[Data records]
_____
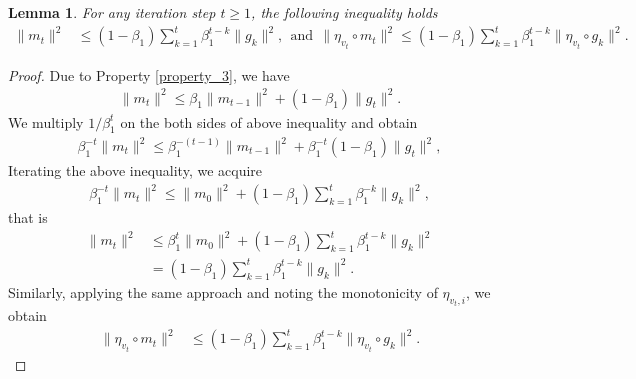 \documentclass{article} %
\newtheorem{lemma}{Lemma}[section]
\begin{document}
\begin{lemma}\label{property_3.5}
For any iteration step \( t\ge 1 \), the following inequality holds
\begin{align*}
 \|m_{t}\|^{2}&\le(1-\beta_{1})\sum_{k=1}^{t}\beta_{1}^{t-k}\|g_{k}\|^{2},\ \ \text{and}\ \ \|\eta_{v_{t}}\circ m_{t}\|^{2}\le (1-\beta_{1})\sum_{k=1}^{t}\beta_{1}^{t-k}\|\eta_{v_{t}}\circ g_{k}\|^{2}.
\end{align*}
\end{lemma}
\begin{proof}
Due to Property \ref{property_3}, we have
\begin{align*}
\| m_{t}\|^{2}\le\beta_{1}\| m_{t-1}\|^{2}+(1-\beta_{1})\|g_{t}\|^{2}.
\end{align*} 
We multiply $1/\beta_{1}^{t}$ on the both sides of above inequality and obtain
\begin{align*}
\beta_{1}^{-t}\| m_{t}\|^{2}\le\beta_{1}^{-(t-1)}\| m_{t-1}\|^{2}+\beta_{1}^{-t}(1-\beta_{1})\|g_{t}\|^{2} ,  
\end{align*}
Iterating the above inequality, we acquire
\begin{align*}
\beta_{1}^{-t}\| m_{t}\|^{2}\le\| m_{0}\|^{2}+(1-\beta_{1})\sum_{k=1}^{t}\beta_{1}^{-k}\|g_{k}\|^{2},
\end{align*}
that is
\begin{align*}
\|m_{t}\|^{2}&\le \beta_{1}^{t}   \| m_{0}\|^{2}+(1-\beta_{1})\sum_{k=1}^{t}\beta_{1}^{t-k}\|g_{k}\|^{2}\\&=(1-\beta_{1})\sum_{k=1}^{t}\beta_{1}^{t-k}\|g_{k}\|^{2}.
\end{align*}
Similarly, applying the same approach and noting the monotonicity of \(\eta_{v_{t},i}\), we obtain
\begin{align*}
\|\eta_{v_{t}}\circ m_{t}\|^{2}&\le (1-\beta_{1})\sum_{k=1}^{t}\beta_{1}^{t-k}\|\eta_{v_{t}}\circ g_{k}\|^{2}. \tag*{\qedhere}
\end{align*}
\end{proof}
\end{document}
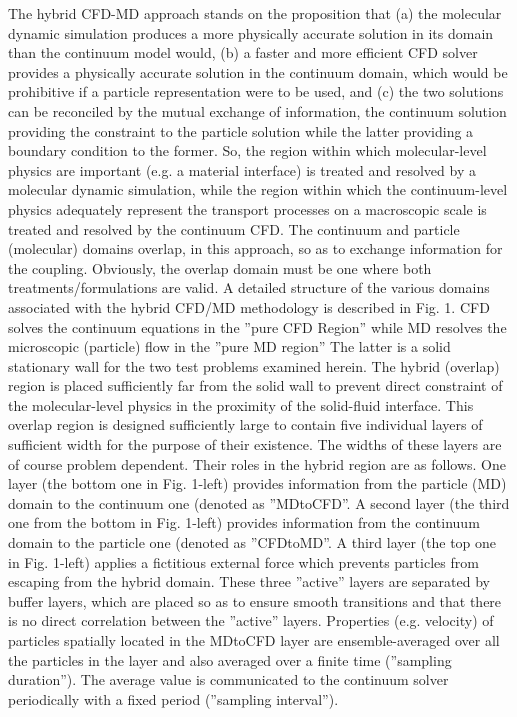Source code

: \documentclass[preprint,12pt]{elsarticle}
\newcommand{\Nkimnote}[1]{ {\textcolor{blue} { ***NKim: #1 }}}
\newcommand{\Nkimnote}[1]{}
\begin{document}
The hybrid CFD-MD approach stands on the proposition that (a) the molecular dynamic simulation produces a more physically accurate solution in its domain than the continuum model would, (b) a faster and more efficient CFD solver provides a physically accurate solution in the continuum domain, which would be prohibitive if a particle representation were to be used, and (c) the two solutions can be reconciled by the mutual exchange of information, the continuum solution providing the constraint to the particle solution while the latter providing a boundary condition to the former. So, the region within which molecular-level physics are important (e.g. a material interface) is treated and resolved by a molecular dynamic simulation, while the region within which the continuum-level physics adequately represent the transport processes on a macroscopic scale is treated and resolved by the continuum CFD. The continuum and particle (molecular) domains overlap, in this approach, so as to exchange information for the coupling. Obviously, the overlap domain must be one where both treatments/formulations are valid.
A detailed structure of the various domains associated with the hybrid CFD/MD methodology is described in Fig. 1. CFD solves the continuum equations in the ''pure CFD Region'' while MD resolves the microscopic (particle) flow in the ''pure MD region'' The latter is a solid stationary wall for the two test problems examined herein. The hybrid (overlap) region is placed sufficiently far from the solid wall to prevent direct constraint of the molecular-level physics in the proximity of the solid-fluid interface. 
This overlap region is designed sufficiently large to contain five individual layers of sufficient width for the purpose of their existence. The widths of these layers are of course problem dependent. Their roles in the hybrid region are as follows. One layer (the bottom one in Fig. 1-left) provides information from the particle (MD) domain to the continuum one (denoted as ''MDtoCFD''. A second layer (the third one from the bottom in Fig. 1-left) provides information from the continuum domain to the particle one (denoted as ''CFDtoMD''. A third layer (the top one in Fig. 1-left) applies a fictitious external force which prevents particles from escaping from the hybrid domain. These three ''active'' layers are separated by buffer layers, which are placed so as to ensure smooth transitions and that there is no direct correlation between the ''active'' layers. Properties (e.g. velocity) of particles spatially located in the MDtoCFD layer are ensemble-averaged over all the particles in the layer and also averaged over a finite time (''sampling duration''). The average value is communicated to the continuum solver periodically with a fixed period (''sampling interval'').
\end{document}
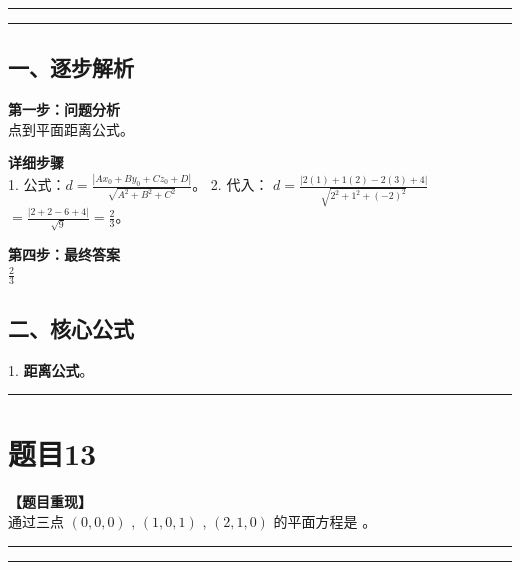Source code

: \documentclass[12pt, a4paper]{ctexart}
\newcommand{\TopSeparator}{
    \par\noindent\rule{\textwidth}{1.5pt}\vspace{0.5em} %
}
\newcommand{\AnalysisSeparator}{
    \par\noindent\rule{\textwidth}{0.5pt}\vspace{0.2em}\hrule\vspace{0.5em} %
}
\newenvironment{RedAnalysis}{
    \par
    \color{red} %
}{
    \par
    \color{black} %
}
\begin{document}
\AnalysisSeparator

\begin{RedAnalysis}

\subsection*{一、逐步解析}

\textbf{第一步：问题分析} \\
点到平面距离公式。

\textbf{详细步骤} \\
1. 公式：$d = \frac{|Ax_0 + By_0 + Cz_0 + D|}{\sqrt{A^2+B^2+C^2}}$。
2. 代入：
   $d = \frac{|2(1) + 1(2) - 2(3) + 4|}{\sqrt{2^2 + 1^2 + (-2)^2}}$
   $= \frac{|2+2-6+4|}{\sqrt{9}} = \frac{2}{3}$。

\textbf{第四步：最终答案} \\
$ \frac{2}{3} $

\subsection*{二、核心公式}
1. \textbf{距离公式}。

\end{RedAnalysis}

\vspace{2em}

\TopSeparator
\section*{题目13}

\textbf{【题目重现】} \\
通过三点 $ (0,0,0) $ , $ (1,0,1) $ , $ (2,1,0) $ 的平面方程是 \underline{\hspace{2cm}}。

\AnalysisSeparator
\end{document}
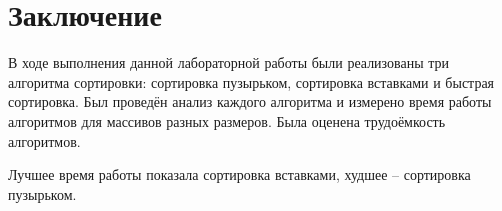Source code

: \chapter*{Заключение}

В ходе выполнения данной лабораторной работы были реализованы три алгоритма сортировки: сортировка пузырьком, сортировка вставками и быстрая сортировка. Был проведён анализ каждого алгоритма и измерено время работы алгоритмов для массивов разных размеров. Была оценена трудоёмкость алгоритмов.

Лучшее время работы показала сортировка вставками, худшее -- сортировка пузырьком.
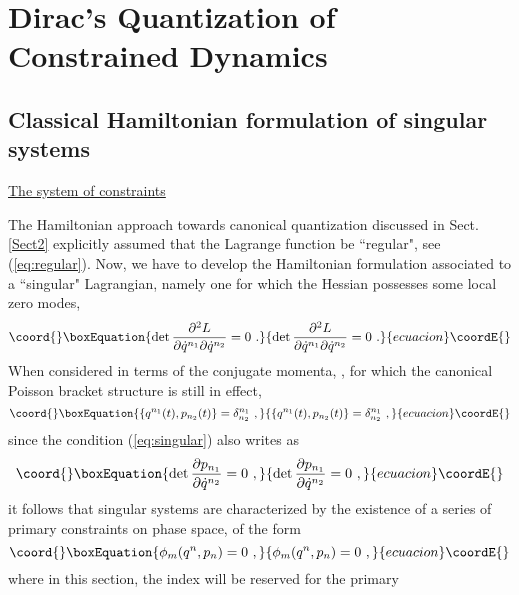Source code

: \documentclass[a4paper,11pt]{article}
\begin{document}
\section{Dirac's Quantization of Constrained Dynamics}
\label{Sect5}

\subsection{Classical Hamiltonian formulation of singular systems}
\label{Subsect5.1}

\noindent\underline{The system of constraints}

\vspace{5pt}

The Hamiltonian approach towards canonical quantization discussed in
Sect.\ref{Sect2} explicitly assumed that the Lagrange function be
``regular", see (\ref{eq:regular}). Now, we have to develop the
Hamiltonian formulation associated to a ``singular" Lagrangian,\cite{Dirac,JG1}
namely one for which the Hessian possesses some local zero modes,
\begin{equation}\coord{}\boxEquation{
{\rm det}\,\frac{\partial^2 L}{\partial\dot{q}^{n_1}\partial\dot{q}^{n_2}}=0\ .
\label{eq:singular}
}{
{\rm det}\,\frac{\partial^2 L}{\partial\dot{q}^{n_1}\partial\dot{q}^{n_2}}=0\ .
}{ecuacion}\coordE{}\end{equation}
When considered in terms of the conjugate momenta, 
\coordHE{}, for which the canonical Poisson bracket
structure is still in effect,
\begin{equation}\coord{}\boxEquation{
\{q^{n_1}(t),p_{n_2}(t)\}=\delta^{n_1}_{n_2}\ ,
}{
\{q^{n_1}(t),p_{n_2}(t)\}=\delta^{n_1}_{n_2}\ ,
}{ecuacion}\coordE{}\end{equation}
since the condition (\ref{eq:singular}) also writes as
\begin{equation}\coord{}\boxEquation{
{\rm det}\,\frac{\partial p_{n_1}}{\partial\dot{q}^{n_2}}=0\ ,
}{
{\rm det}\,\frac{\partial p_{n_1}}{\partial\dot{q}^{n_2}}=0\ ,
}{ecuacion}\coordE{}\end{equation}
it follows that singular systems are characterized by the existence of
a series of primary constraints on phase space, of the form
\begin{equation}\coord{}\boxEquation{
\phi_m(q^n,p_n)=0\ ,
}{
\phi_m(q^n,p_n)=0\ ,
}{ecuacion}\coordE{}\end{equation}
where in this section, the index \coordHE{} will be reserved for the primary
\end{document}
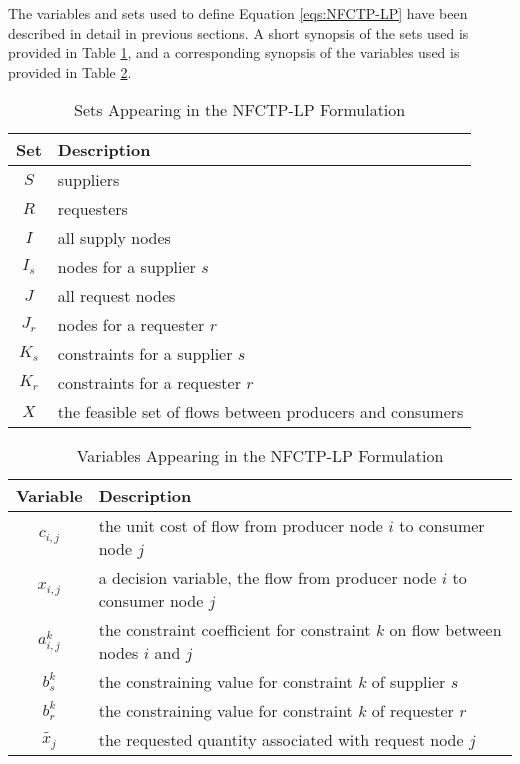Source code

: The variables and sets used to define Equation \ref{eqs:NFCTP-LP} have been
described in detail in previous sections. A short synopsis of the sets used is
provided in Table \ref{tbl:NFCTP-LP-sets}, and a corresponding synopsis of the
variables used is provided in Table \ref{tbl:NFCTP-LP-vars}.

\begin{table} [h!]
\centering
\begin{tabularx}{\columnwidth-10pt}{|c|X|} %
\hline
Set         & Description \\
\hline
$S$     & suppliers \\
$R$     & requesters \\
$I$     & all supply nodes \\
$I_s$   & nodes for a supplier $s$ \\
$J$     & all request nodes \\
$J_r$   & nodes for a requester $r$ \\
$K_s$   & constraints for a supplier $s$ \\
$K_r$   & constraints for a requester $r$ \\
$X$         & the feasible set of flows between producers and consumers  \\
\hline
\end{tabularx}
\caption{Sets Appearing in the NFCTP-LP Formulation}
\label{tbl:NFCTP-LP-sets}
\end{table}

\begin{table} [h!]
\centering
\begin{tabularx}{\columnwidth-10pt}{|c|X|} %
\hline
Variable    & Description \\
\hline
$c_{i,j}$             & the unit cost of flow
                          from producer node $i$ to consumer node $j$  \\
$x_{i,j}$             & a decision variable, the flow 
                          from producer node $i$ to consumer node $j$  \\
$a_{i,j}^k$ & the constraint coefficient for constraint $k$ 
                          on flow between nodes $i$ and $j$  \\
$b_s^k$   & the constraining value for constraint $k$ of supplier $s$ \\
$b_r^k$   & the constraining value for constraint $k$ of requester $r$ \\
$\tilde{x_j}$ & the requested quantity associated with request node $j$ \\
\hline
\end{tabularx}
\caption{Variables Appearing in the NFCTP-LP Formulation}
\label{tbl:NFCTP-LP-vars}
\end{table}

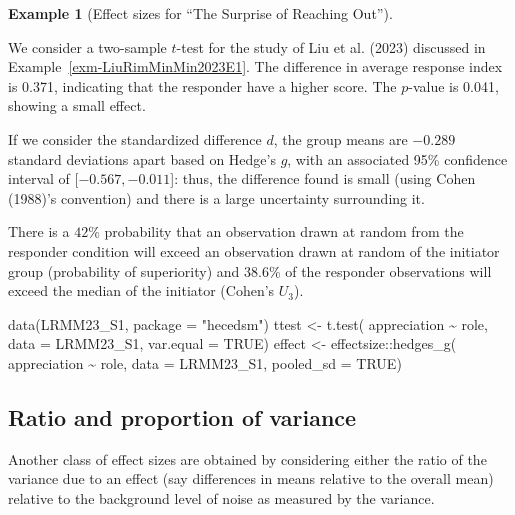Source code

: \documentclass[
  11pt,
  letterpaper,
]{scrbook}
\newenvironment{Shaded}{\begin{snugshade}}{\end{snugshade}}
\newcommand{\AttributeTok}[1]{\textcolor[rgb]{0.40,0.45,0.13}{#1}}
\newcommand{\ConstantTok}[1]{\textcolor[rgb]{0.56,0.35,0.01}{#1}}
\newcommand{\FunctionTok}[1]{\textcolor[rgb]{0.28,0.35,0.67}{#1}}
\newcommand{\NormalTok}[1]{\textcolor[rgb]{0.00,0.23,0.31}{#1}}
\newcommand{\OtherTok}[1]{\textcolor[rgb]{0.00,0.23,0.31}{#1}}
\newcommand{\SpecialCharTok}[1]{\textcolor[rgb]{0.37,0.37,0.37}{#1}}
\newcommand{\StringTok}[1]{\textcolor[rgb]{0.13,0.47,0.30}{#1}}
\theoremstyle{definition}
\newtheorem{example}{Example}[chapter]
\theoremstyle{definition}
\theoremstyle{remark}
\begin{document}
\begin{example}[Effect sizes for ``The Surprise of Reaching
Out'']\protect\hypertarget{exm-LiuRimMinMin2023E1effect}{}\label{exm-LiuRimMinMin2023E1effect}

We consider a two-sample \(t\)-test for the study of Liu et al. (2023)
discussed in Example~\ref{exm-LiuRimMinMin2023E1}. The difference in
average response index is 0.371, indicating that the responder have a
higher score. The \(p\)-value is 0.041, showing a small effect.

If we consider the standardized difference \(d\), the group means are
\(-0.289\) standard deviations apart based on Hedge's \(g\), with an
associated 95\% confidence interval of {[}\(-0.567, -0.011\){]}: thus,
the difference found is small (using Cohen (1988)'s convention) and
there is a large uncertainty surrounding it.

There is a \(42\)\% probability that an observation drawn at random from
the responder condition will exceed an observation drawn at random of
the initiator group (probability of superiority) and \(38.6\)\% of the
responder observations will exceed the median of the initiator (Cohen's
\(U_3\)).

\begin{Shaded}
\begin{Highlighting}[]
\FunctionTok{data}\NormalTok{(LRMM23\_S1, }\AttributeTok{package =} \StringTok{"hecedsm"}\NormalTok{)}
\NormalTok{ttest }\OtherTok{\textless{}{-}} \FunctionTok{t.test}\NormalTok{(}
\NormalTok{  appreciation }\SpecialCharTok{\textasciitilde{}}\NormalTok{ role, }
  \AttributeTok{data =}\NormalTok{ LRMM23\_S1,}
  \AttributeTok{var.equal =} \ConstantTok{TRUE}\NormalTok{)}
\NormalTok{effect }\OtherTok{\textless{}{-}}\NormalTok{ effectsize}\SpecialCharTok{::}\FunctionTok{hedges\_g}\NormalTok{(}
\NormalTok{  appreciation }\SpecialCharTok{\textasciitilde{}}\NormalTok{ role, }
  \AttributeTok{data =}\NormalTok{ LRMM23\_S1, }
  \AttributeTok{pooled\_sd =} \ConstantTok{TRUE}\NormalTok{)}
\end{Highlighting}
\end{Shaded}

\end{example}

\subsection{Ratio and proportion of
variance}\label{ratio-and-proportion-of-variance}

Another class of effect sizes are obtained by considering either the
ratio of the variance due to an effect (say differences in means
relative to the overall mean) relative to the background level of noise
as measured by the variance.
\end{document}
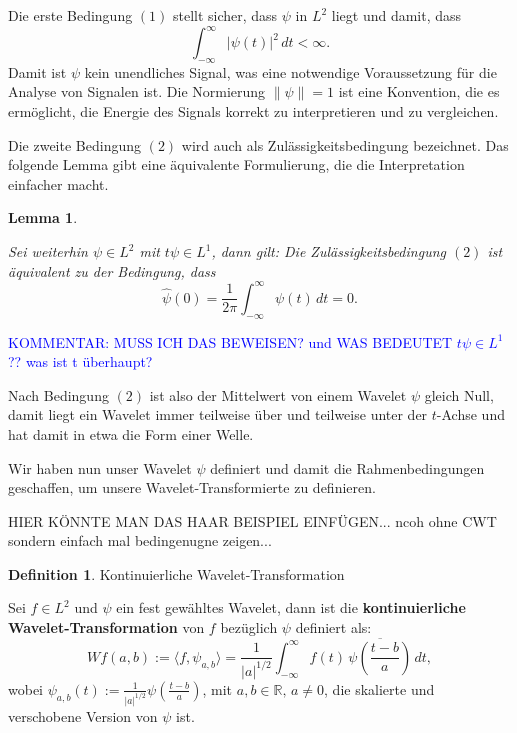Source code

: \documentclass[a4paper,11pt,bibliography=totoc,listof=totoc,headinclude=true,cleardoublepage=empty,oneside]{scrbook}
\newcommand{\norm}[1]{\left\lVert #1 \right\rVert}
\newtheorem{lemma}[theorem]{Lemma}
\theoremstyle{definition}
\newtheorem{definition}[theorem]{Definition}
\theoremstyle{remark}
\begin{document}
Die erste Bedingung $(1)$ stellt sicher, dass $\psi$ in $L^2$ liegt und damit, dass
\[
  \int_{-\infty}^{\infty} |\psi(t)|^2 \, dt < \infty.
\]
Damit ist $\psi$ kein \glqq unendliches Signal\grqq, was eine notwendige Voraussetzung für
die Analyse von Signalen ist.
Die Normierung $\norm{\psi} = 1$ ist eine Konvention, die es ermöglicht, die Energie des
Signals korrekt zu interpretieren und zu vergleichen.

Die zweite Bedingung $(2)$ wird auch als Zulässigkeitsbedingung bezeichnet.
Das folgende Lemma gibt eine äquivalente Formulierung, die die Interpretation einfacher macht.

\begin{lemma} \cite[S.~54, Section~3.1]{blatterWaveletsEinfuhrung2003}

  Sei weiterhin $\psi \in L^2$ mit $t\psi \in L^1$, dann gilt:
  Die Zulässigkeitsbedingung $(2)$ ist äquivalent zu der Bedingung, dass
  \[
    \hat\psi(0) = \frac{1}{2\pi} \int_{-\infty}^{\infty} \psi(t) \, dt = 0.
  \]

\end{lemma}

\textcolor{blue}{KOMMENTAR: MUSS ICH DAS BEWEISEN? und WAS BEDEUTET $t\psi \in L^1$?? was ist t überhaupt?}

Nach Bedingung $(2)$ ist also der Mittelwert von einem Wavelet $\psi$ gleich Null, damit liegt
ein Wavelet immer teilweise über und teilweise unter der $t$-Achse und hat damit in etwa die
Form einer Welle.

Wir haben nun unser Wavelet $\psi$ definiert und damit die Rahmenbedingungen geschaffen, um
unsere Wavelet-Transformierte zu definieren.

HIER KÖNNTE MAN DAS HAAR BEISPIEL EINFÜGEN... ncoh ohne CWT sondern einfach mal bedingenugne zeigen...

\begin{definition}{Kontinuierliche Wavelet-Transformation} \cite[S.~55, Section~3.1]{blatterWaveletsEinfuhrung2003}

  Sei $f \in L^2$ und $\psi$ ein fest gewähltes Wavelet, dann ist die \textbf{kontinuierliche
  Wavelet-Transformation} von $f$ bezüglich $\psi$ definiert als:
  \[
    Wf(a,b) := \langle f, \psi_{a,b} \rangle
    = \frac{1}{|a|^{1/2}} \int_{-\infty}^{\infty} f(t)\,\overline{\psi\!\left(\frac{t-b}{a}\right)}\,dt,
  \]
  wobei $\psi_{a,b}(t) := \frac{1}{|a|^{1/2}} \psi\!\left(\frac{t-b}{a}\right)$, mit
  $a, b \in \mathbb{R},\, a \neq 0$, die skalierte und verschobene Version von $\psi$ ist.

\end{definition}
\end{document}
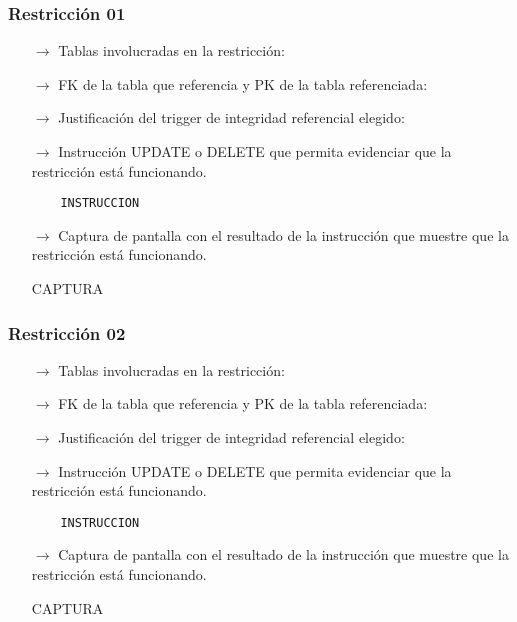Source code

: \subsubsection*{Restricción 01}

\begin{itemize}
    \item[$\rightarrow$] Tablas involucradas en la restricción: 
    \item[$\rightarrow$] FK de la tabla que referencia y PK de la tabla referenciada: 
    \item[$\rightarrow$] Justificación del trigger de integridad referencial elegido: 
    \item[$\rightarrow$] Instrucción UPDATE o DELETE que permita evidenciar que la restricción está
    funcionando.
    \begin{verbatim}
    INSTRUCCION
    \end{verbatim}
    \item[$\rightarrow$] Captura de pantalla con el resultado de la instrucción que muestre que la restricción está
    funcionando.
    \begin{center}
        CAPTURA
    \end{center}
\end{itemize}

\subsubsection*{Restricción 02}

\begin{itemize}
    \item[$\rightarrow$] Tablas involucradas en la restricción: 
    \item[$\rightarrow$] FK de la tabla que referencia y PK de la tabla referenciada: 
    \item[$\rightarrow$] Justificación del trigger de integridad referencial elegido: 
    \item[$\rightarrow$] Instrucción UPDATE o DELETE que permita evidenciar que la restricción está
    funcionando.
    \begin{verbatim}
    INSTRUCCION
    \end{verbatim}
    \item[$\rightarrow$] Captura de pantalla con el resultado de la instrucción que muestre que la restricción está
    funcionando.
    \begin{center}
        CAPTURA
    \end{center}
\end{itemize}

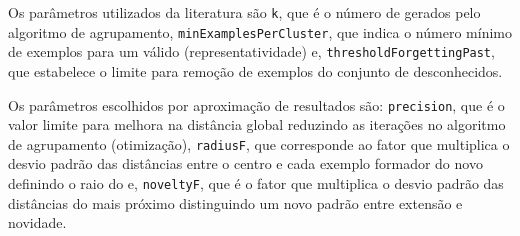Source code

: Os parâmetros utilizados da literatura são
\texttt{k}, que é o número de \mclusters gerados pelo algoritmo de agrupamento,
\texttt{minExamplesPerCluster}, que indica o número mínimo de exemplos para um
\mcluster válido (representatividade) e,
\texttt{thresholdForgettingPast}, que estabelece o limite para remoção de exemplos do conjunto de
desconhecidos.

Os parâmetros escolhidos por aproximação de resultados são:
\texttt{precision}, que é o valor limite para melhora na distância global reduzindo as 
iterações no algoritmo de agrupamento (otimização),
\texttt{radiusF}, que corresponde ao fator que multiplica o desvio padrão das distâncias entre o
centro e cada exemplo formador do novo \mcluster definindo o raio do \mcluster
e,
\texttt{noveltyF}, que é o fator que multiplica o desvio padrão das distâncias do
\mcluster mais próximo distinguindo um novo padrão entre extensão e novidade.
_____
Aim of the task
Identify how many lines in the entries above contain the word "número" and provide only that figure.

Solved exercise
2